By Ken Foote | CBSDFW.COM

Richard Deacon was one of the most recognizable and memorable character actors on television from the 1950’s until his death in 1984. Born in Philadelphia, Deacon intended to be an actor in a leading role. While working with actress Helen Hayes, she told him that he would probably never be cast a leading man but encouraged him to be a character actor. That proved to be excellent advice which provided steady work for him for decades.

A bald, bespectacled man with a beautiful baritone voice and authoritative presence, he appeared in scores of TV shows such as Mister Ed, Donna Reed, Jack Benny, Burns & Allen, Make Room For Daddy, and The Mothers In Law, to name a few. He was typically cast in the role of a humorless and foul-mood individual. He even had a part in the movie, “The Happy Hooker Goes To Washington.” But he is best remember in two roles in two separate sitcoms from the 1950’s and 1960’s.
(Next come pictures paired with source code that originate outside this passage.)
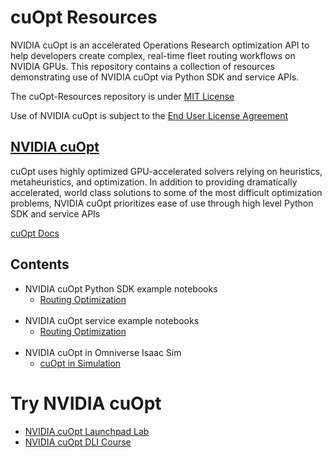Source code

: # cuOpt Resources
NVIDIA cuOpt is an accelerated Operations Research optimization API to help developers create complex, real-time fleet routing workflows on NVIDIA GPUs.
This repository contains a collection of resources demonstrating use of NVIDIA cuOpt via Python SDK and service APIs. 


The cuOpt-Resources repository is under [MIT License](LICENSE.md)

Use of NVIDIA cuOpt is subject to the [End User License Agreement](https://docs.nvidia.com/cuopt/NVIDIA_cuOpt_EULA.pdf)



## [NVIDIA cuOpt](https://developer.nvidia.com/cuopt-logistics-optimization)

cuOpt uses highly optimized GPU-accelerated solvers relying on heuristics, metaheuristics, and optimization. In addition to providing dramatically accelerated, world class solutions to some of the most difficult optimization problems, NVIDIA cuOpt prioritizes ease of use through high level Python SDK and service APIs

 [cuOpt Docs](https://docs.nvidia.com/cuopt/user-guide/overview.html)

## Contents
* NVIDIA cuOpt Python SDK example notebooks
  * [Routing Optimization](notebooks/routing/python)
<br><br>
* NVIDIA cuOpt service example notebooks
  * [Routing Optimization](notebooks/routing/microservice) 
<br><br>
* NVIDIA cuOpt in Omniverse Isaac Sim
  * [cuOpt in Simulation](cuopt-isaacsim/) 


# Try NVIDIA cuOpt
- [NVIDIA cuOpt Launchpad Lab](https://www.nvidia.com/en-us/launchpad/ai/get-started-with-cuopt/)
- [NVIDIA cuOpt DLI Course](https://courses.nvidia.com/courses/course-v1:DLI+T-FX-05+V1/)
In the hit sitcom Leave It To Beaver (1957-1963), Deacon played the father of Wally Cleaver’s best friend Lumpy Rutherford.  Fred, as Deacon’s character was known, was also the business partner of Ward Cleaver, Wally’s dad. Fred always thought the best of Lumpy yet was ignorant about his extracurricular activities outside of school, so when Lumpy would embarrass the family, Fred would say, “Lumpy you goof!” When in the company of Ward, when Fred was be on his way, he would say, “well, Ward old man, see you at the salt mines tomorrow!”. The Beaver show ran one season on the CBS Television Network then moved to ABC until its cancellation in 1963.

He is probably best known for his role as Mel Cooley, the brother of Alan Brady on the Dick Van Dyke Show (1961-1966 on CBS). Mel was the producer of the Alan Brady Show (which was supposedly a network show) and his job was to keep the writers of the show (Van Dyke, Rose Marie, and Morey Amsterdam) on point so that Alan (played by Carl Reiner who was the producer of the Van Dyke Show in real life) didn’t yell and screen at him. In this role, Deacon was that humorless, foul mood character to the writers but a total wimp when he had to deal with Alan Brady. Deacon made appearance on this show concurrently with appearances on The Beaver Show.

In real life, Deacon was a lifelong bachelor and a gourmet cook. He wrote a series of cookbooks and later hosted a show on Canadian TV on microwave cooking.  On August 8, 1984, Deacon passed away from heart disease and his remains cremated.